Beach Baby: The Best of What’s Next
The creative partnership between Lawrence Pumfrey and Ollie Pash, co-frontmen of the London quartet Beach Baby, began with a lie. The two musicians met six years ago outside of a bar near the campus of the University of Bristol, where they were students in their first year. Pumfrey, who was studying English literature, had wanted to start a band. On a whim, he asked Pash, a music major, if he played bass. Pash said yes, even though he didn’t have one.
“It was Halloween,” Pumfrey remembers. “I was dressed as Malcolm McDowell in A Clockwork Orange. Ollie was too cool. He hadn’t bothered to dress up.”

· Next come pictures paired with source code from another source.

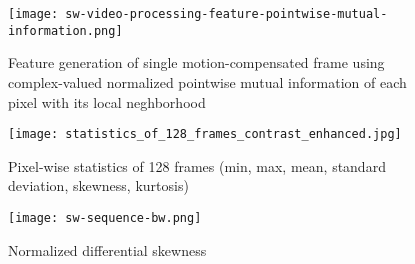 \documentclass[../main.tex]{subfiles}
\begin{document}
\begin{figure}[htb]\centering
	\texttt{[image: sw-video-processing-feature-pointwise-mutual-information.png]}
	\caption{Feature generation of single motion-compensated frame using complex-valued normalized pointwise mutual information of each pixel with its local neghborhood}
\end{figure}



\begin{figure}[htb]\centering
	\texttt{[image: statistics\_of\_128\_frames\_contrast\_enhanced.jpg]}
	\caption{Pixel-wise statistics of 128 frames (min, max, mean, standard deviation, skewness, kurtosis)}
\end{figure}


\begin{figure}[htb]\centering
	\texttt{[image: sw-sequence-bw.png]}
	\caption{Normalized differential skewness}
\end{figure}

\clearpage
\end{document}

“I wasn’t invited,” Pash counters. “I was crashing the party.”
Beach Baby was born in the late summer of 2013, when drummer Josh “Shep” Hodgson became its fourth member. Bassist Iraklis Theocharopoulos was recruited while he and Pash were grad students at Goldsmiths, University of London. The band fuses dreamy indie pop and post-punk textures, drawing on influences ranging from The Beatles and The Beach Boys to C86 bands and Nirvana. Beach Baby’s first single, “Ladybird,” which premiered in February of this year, begins invitingly with acoustic guitar, a gentle synth, and Pash’s soothing vocals. But then there are the skewed lyrics: “I wanna be your brother / Take a bite of the apple and just spit it out / I wanna be your mother / Raise you up and fuck you right up.” In its review of the single, The Times noted the track’s “pervy, Freudian lyrics.”
“That was probably quite accurate,” Pumfrey says of the description.
The band’s second single, “No Mind No Money,” projects a slacker vibe before building to an infectious, blissful chorus where Pumfrey’s vocal, vaguely reminiscent of Julian Casablancas, is complemented by Pash’s falsetto. Pumfrey asserts that there is more angst to the band’s music than apathy, the latter term coming up in the band’s press from time to time.
“It came naturally to be a confessional songwriter for a while, but now I’m more eager to draw from other places and write slightly in character,” he explains. “It’s also [about] trusting your lyric writing to be instinctive and worrying less about a narrative or a literal interpretation. I still like to have a clear thrust of what the message is to me, personally. Whether anybody else gets it is another thing entirely. And also, just to be like, ‘I really like the sound of that phrase and structure, so let’s not overthink it. Let’s go with it.’”
When Pumfrey and Pash began collaborating six years ago, Pumfrey had been influenced by Leonard Cohen and didn’t own an electric guitar. Their music took on a rootsy, Americana sound. That changed when Pash decided to buy a Fender Mustang and Orange Tiny Terror Amp.
“I was just turning 21,” Pash recalls. “I had played guitar since I was 12, but I never had an electric guitar. I always just borrowed on a temporary basis.”
Six months later, Pumfrey followed suit. Pash credits Beach Baby’s post-punk leanings to the addition of Theocharopoulos, a native of Athens, Greece.
Pumfrey grew up in South West London. His parents exposed him to classical music when he was a child and encouraged him to learn an instrument. He chose the cello, but that didn’t last long. At 11 years old, he took up guitar after being inspired by Nirvana.